Explore F40168_SI

The exonic region F40168_SI showed AI in the majority of mated and virgin genotypes. In Mated, 31 genotypes showed AI towards the line, while 7 showed AI towards the tester. In Virgin, 29 genotypes showed AI towards line and 9 genotypes towards tester.

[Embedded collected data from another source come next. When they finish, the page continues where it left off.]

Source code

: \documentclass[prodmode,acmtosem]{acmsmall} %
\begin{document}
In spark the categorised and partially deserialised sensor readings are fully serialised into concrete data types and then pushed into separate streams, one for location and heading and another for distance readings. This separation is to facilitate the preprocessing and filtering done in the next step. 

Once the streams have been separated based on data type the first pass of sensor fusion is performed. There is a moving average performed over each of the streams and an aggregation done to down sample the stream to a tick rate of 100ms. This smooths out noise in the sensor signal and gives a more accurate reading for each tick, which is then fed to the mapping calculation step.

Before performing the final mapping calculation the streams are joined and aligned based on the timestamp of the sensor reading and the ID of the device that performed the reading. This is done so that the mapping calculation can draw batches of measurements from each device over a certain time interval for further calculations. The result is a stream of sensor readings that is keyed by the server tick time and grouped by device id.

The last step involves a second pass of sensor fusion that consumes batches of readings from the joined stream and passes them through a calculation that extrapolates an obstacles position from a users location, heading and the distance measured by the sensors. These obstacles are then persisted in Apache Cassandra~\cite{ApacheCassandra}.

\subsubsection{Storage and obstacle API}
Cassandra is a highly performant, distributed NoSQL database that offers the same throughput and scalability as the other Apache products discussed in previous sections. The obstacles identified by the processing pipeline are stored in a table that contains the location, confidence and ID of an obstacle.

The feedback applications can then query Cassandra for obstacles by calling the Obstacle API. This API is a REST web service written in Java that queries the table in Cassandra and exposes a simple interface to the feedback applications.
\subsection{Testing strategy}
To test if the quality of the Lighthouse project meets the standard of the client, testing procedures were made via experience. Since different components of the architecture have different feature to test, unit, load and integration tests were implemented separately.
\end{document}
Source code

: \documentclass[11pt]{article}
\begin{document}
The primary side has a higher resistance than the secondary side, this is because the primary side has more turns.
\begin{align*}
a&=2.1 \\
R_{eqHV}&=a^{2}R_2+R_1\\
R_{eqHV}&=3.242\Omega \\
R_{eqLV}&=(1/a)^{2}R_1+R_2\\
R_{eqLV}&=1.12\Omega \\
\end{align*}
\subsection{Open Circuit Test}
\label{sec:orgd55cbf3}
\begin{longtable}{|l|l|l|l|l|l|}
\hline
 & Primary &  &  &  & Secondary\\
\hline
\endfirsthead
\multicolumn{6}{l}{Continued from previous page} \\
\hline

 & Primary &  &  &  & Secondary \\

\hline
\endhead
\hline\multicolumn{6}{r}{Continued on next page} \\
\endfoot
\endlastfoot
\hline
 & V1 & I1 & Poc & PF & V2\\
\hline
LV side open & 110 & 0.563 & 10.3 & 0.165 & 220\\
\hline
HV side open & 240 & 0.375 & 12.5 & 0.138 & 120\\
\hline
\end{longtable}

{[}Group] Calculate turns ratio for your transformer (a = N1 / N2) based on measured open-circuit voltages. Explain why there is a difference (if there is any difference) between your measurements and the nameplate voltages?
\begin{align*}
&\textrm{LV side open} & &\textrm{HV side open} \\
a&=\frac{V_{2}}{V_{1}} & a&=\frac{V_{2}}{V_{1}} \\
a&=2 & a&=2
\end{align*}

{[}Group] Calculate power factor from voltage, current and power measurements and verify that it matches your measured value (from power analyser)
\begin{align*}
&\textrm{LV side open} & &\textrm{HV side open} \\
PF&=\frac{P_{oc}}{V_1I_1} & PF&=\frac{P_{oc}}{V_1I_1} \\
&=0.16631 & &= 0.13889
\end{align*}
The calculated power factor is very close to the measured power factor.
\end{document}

I want to see if I can group genotypes based on cis-effects from the maren equations and then identify variants based on these similarities. The may not work and may be a stupid idea, but if it does work it would be cool.


In [1]:
%run '../ipython_startup.py'


Importing commonly used libraries: os, sys, numpy as np, scipy as sp, pandas as pd, matplotlib as mp, matplotlib.pyplot as plt, datetime as dt, mclib_Python/flagging as fg
Creating project level variables: MCLAB = /home/jfear/mclab, PROJ = /home/jfear/mclab/cegs_ase_paper, TODAY = 20150904
Adding ['scripts/mclib_Python', 'scripts/ase_Python'] to PYTHONPATH

In [137]:
# Additional libraries
from sas7bdat import SAS7BDAT as SAS
from clustering import cluster

In [123]:
# Import AI calls and determine which genotypes group
with SAS(os.path.join(PROJ, 'sas_data/clean_ase_sbs.sas7bdat')) as FH:
    ai = FH.to_data_frame()

# mated indicator showing direction
ai['mated_ind'] = 'No AI'
ai.loc[(ai['flag_AI_combined_m'] == 1) & (ai['q5_mean_theta_m'] > 0.5), 'mated_ind'] = 'Tester'
ai.loc[(ai['flag_AI_combined_m'] == 1) & (ai['q5_mean_theta_m'] < 0.5), 'mated_ind'] = 'Line'

# virgin indicator showing direction
ai['virgin_ind'] = 'No AI'
ai.loc[(ai['flag_AI_combined_v'] == 1) & (ai['q5_mean_theta_v'] > 0.5), 'virgin_ind'] = 'Tester'
ai.loc[(ai['flag_AI_combined_v'] == 1) & (ai['q5_mean_theta_v'] < 0.5), 'virgin_ind'] = 'Line'

# Combine indicators and come up with groups
ai['group'] = ai.apply(lambda x: x['mated_ind'] if x['mated_ind'] == x['virgin_ind'] else 'ambig', axis=1)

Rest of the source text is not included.